Sethi writes in his book that budgets, overall, aren’t positive money management strategies. He says this is largely because they make you feel bad about your consumer habits, especially if you go over budget. He also says that they’re not forward-thinking enough in the grand financial picture. He compares budgeting to a poorly planned diet – it’s ineffective, you break it, and then you feel bad about breaking it.
So what’s the difference between budgeting and consciously spending? For starters, Sethi likes conscious spending because it encourages consumers to look toward the future. Here’s how Sethi recommends enacting a conscious spending strategy:
- Split income into four cost categories: fixed (i.e., monthly bills), investments (i.e., retirement), savings (i.e., rainy day funds, vacations) and free spending (i.e., entertainment, guilt-free purchases).
- Up to 60 percent of your income should go toward fixed costs, while investments should account for 10 percent, savings 5-10 percent and the last 20-25 percent toward entertainment and fun purchases. (Sethi just uses these as estimates for people to use as a guide as they develop their own plans.)
So, why is this method better? According to Sethi, it allows you to take care of the necessary bills first in your fixed spending, then divvy up the rest toward your future, whether it’s your long-term future (i.e., retirement) or your short-term future (i.e., vacations, a night at the movies).
In a nutshell, Sethi’s conscious spending strategy doesn’t mean you have to cut back on certain things to reach your financial goals, like many people do if they were to establish a budget. Instead, the goals are laid out in front of you, and you can reach your goals by allocating appropriately into the four cost categories.
Building Better Spending Habits
Yes, like a budget, you have to stay disciplined and make sure the appropriate amount of money is being allocated into each fixed cost category. But conscious spending can have its benefits. Instead of wondering where you’ll make up the money in your budget you spent on a $90 pair of gym shoes, you know that it’s already there for you when you consciously spend. Instead of cutting back your 401K savings because your electric bill was higher a certain month, you can rest assured that it’s already there working for you. Sethi might just have a point to this.
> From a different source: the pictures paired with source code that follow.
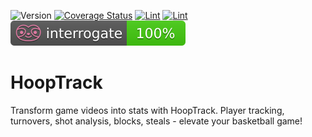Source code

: ![Version](https://img.shields.io/badge/python-3.11-brightgreen)
[![Coverage Status](https://coveralls.io/repos/github/MathisNcl/HoopTrack/badge.svg?branch=master)](https://coveralls.io/github/MathisNcl/HoopTrack?branch=master)
[![Lint](https://github.com/MathisNcl/HoopTrack/actions/workflows/lint.yaml/badge.svg)](https://github.com/MathisNcl/HoopTrack/actions/workflows/lint.yaml)
[![Lint](https://github.com/MathisNcl/HoopTrack/actions/workflows/lint.yaml/badge.svg)](https://github.com/MathisNcl/HoopTrack/actions/workflows/lint.yaml)
![Interrogate Status](assets/interrogate_badge.svg)

# HoopTrack

Transform game videos into stats with HoopTrack. Player tracking, turnovers, shot analysis, blocks, steals - elevate your basketball game!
You don’t feel bad when you consciously spend because if you do it right, you won’t have anything to feel bad about.
We’re not necessarily endorsing conscious spending over budgeting — we’re just laying out an alternative that you might find effective. Whether it’s right for you is up to you to decide. If you’re regularly going over your monthly budget, then it could very well be worth your time to explore another method. But if budgeting is working just fine for you, then why revamp anything?